Wheaton College has issued several honorary degrees throughout the years. Seldom, perhaps, has it offered the tempting potentiality of receiving one, as in the case of Henry W. Frost, Home Director for North America of the China Inland Mission (now called Overseas Missionary Fellowship), founded by Hudson Taylor. In the following exchange, Frost gently prods a somewhat distracted Dr. Charles A. Blanchard, second president of Wheaton College, toward remembering a past communication.
May 12, 1921
Dear Dr. Blanchard,
You will recall the fact that I was corresponding with you about a year ago about the possibility of my receiving from the college a B.A. degree. I have hoped to hear from you in regard to the matter but have not done so. Thinking you may have written and that your letter has gone astray, I beg to enquire whether or not the faculty reached any conclusion in the matter. I am sorry to trouble you about what concerns myself, rather than the interests of the college, but I shall be grateful for a few lines giving your decision. May I add, if you can grant me the degree, that it will have real value in the Lord’s service, especially now that I am living in Princeton, where such an honor is held in much esteem. It has been a pleasure to get better acquainted with you of late…

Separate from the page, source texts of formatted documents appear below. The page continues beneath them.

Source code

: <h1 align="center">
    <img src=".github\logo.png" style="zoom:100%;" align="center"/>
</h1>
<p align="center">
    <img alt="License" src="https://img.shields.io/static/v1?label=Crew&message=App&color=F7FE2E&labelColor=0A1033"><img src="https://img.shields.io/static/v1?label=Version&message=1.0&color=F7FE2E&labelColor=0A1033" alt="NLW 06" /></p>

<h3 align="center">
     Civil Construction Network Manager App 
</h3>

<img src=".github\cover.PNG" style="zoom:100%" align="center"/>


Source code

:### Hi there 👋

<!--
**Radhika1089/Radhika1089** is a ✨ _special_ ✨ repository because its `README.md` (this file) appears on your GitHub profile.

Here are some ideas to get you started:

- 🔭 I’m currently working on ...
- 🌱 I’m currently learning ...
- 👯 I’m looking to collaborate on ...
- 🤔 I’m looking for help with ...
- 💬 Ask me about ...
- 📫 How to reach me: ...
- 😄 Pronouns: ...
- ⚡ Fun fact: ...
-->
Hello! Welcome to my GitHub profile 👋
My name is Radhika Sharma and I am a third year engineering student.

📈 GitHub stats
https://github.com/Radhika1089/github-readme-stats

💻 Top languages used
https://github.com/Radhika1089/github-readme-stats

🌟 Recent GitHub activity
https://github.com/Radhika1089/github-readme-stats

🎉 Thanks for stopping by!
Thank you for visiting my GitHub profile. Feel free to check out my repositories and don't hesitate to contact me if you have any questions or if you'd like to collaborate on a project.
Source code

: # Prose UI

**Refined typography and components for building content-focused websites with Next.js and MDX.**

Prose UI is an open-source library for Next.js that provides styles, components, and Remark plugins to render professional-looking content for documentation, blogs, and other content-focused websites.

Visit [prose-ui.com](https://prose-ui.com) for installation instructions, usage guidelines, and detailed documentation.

With warm regards, I am, yours faithfully,
Henry W. Frost
Though this is a somewhat pressing matter for Frost’s late-life phase of ministry, Blanchard seems to have relegated it to a lower priority:
May 18, 1921
My dear brother,
In this busy life, with so many things crowding upon me, I am sorry to say I forgot many things I wish I could remember. I had entirely lost sight of the matter about which you wrote me. I am afraid you sent me some information about your educational history which I have mislaid and forgotten. Supposing you tell me again. I know of your relations to the China Inland Mission and I approve of them thoroughly. I need, however, in stating the case to my fellow workers, to know all the facts that I may answer the questions which they are certain to ask.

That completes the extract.